Arthur Lamothe au pays des Chamans
1992/12/08
Le Devoir
Trudel, Clément

L'ÉCHO DES SONGES

Documentaire sur l'art autochtone contemporain, réalisé par Arthur Lamothe et produit par les Ateliers audio-visuels du Québec et l'ONF. Musique de Jean Sauvageau. 80 minutes. Ce soir et jeudi, 8 et 10 décembre, au cinéma de l'ONF, 1564 Saint-Denis, angle de Maisonneuve, à 20h. (Également disponible en version abrégée de 52 minutes).

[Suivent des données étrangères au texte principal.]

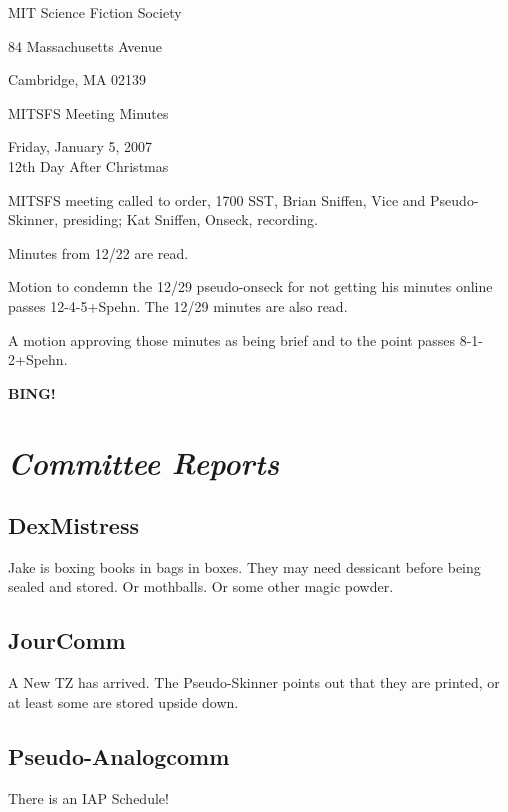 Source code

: \documentclass[10pt]{article}
\newcommand{\bing}{{\bf BING!} }
\newcommand{\goto}[1]{\bing \vskip 12pt \section*{{\em{#1}}}}
\begin{document}
\begin{center}

MIT Science Fiction Society

84 Massachusetts Avenue

Cambridge, MA 02139

\vspace{12pt}

MITSFS Meeting Minutes

Friday, January 5, 2007\\
12th Day After Christmas
\end{center}

\vspace{18pt}

\setlength{\parskip}{6pt}

\noindent
MITSFS meeting called to order, 1700 SST,
Brian Sniffen, Vice and Pseudo-Skinner, presiding; Kat Sniffen, Onseck, recording.

Minutes from 12/22 are read.

Motion to condemn the 12/29 pseudo-onseck for not getting his minutes
online passes 12-4-5+Spehn.  The 12/29 minutes are also read.

A motion approving those minutes as being brief and to the point
passes 8-1-2+Spehn.

\goto{Committee Reports}

\subsection*{DexMistress}
Jake is boxing books in bags in boxes. They may need dessicant before
being sealed and stored. Or mothballs. Or some other magic powder.


\subsection*{JourComm}
A New TZ has arrived. The Pseudo-Skinner points out that they are
printed, or at least some are stored upside down.

\subsection*{Pseudo-Analogcomm}
There is an IAP Schedule!
\end{document}
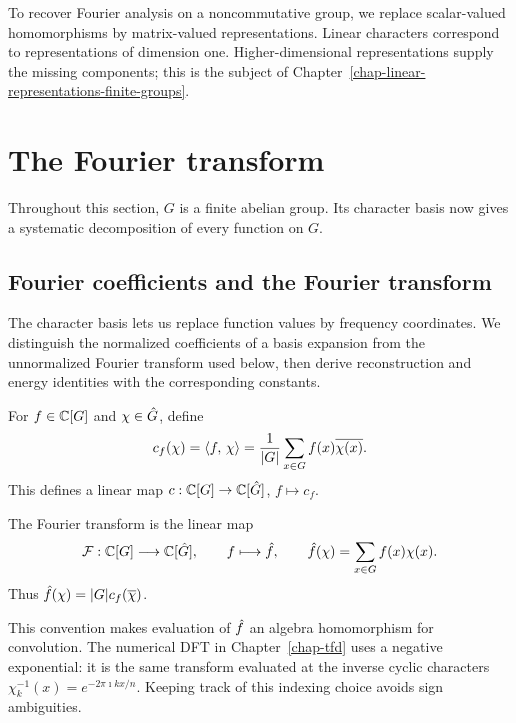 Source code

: 
\begin{rem}
To recover Fourier analysis on a noncommutative group, we replace scalar-valued
homomorphisms by matrix-valued representations. Linear characters correspond
to representations of dimension one. Higher-dimensional representations
supply the missing components; this is the subject of
Chapter~\ref{chap-linear-representations-finite-groups}.
\end{rem}

\section{The Fourier transform}
\label{sect1-transforme-fourier}
Throughout this section, $G$ is a finite abelian group. Its character basis
now gives a systematic decomposition of every function on $G$.

\subsection{Fourier coefficients and the Fourier transform}
\label{sect2-coef-fourier-transforme-fourier}

The character basis lets us replace function values by frequency
coordinates. We distinguish the normalized coefficients of a basis expansion
from the unnormalized Fourier transform used below, then derive
reconstruction and energy identities with the corresponding constants.

\begin{defn}
\label{notation-21}
For $f\in\CC[G]$ and $\chi\in\wh G$, define
\[
 c_f(\chi)=\dotp f\chi
 =\frac1{|G|}\sum_{x\in G}f(x)\ol{\chi(x)}.
\]
This defines a linear map $c:\CC[G]\to\CC[\wh G]$, $f\mapsto c_f$.
\end{defn}


\begin{defn}
\label{notation-22}
The Fourier transform is the linear map
\begin{equation}
\label{eq-transf-fourier-grpe-abelien}
 \Ff:\CC[G]\longrightarrow\CC[\wh G],\qquad f\longmapsto\wh f,
 \qquad \wh f(\chi)=\sum_{x\in G}f(x)\chi(x).
\end{equation}
Thus $\wh f(\chi)=|G|c_f(\ol\chi)$.
\end{defn}
This convention makes evaluation of $\wh f$ an algebra homomorphism for
convolution. The numerical DFT in Chapter~\ref{chap-tfd} uses a negative
exponential: it is the same transform evaluated at the inverse cyclic
characters $\chi_k^{-1}(x)=e^{-2\pi\imath kx/n}$. Keeping track of this
indexing choice avoids sign ambiguities.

Tous les artistes amérindiens n'ont pas le rayonnement d'un Norval Morisseau (Ojibway) ou d'un Bill Reid (Haida); Morisseau recommandait d'ailleurs aux artistes de ne pas se prendre trop au sérieux, mais qui sait que les autochtones ont déjà formé leur propre Groupe des Sept pour tenter de conjurer la tiédeur générale envers leurs oeuvres? L'Écho des songes nous présente plus de quarante peintres et sculpteurs; il nous met en contact avec l'architecte Douglas Cardinal (Blackfoot) qui a conçu le splendide Musée canadien des civilisations, à Hull, le peintre Robert Houle (Saulteux) et le métis Domingo Cisneros. Vivian Grey (Micmac), directrice du Centre d'Art indien, et Gerald McMaster (Cri de Saskatchewan) servent le plus souvent de cicérones pour cette incursion dans un monde d'où le chamanisme n'est jamais évincé, ainsi que l'évoque Jane Ash Poitras, Cri de l'Alberta, au tout début du film.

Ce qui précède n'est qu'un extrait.